Predicting that the world would end with 1999, the cult crusaded for a return to a life according to the Ten Commandments, saying they were the only path to salvation. Through a 163-page manifesto, ''A Timely Message From Heaven: The End of the Present Times.'' cult leaders said they had received messages from the Virgin Mary, the manifesto contains sinister prophecies of famines and wars, of rivers turning to blood and of food turning to poison. The cult maintained fragile associations with Roman Catholicism, which is a strong force in Uganda.
The cult's ranks swelled living in five compounds across Uganda with estimates of its peak membership of 4,000 people.
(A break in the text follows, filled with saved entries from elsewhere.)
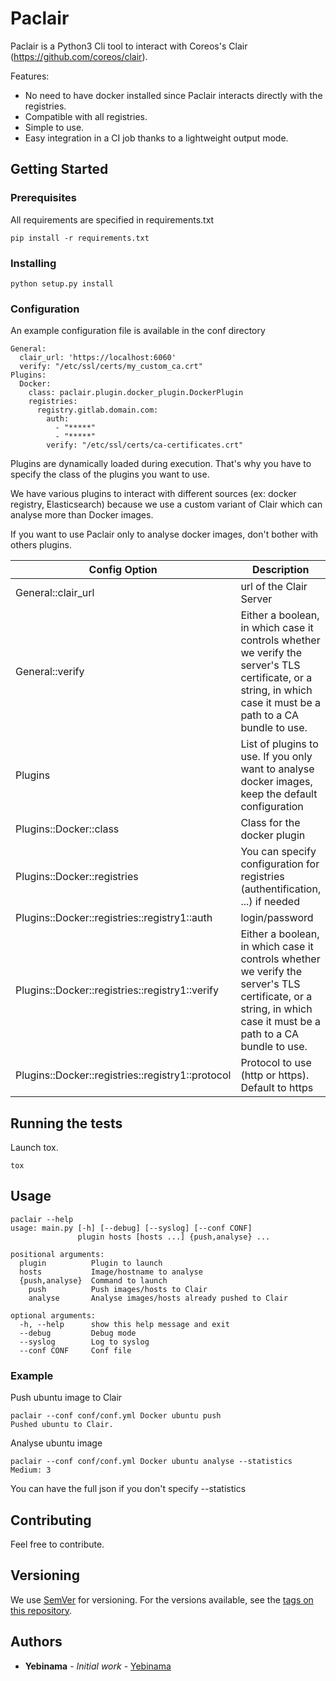 # Paclair

Paclair is a Python3 Cli tool to interact with Coreos's Clair (https://github.com/coreos/clair).

Features:
  - No need to have docker installed since Paclair interacts directly with the registries.
  - Compatible with all registries.
  - Simple to use.
  - Easy integration in a CI job thanks to a lightweight output mode.

## Getting Started

### Prerequisites

All requirements are specified in requirements.txt

```
pip install -r requirements.txt
```

### Installing

```
python setup.py install
```

### Configuration

An example configuration file is available in the conf directory

```
General:
  clair_url: 'https://localhost:6060'
  verify: "/etc/ssl/certs/my_custom_ca.crt"
Plugins:
  Docker:
    class: paclair.plugin.docker_plugin.DockerPlugin
    registries:
      registry.gitlab.domain.com:
        auth:
          - "*****"
          - "*****"
        verify: "/etc/ssl/certs/ca-certificates.crt"
```

Plugins are dynamically loaded during execution. That's why you have to specify the class of the plugins you want to use.

We have various plugins to interact with different sources (ex: docker registry, Elasticsearch) because we use a custom variant of Clair which can analyse more than Docker images.

If you want to use Paclair only to analyse docker images, don't bother with others plugins.

Config Option | Description |
|---|---|
| General::clair_url | url of the Clair Server
| General::verify | Either a boolean, in which case it controls whether we verify the server's TLS certificate, or a string, in which case it must be a path to a CA bundle to use. 
| Plugins | List of plugins to use. If you only want to analyse docker images, keep the default configuration | 
| Plugins::Docker::class | Class for the docker plugin |
| Plugins::Docker::registries | You can specify configuration for registries (authentification, ...) if needed|
| Plugins::Docker::registries::registry1::auth | login/password |
| Plugins::Docker::registries::registry1::verify | Either a boolean, in which case it controls whether we verify the server's TLS certificate, or a string, in which case it must be a path to a CA bundle to use. |
| Plugins::Docker::registries::registry1::protocol | Protocol to use (http or https). Default to https |

## Running the tests

Launch tox.

```
tox
```


## Usage

```
paclair --help
usage: main.py [-h] [--debug] [--syslog] [--conf CONF]
               plugin hosts [hosts ...] {push,analyse} ...

positional arguments:
  plugin          Plugin to launch
  hosts           Image/hostname to analyse
  {push,analyse}  Command to launch
    push          Push images/hosts to Clair
    analyse       Analyse images/hosts already pushed to Clair

optional arguments:
  -h, --help      show this help message and exit
  --debug         Debug mode
  --syslog        Log to syslog
  --conf CONF     Conf file

```

### Example

Push ubuntu image to Clair

```
paclair --conf conf/conf.yml Docker ubuntu push
Pushed ubuntu to Clair.
```

Analyse ubuntu image

```
paclair --conf conf/conf.yml Docker ubuntu analyse --statistics
Medium: 3
```

You can have the full json if you don't specify --statistics

## Contributing

Feel free to contribute.

## Versioning

We use [SemVer](http://semver.org/) for versioning. For the versions available, see the [tags on this repository](https://github.com/your/project/tags). 

## Authors

* **Yebinama** - *Initial work* - [Yebinama](https://github.com/yebinama)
To join, people were expected to sell off their possessions and turn over the considerable sums of money, say many relatives of those who perished at Kanungu. Kibwetere, Mwerinde and other sect leaders had predicted that the world would end last Dec. 31, 2000. When that did not happen, authorities believe members demanded the return of possessions they had surrendered to join the sect, rebelled and were slaughtered but this theory was believed false.
Credonia Mwerinde once led cult followers on an invasion of a relative’s land who had refused to join the cult; the cult burned down his banana plantation. All three of her brothers died off, one by one until she was the sole owner of the land that eventually became the cult's headquarters.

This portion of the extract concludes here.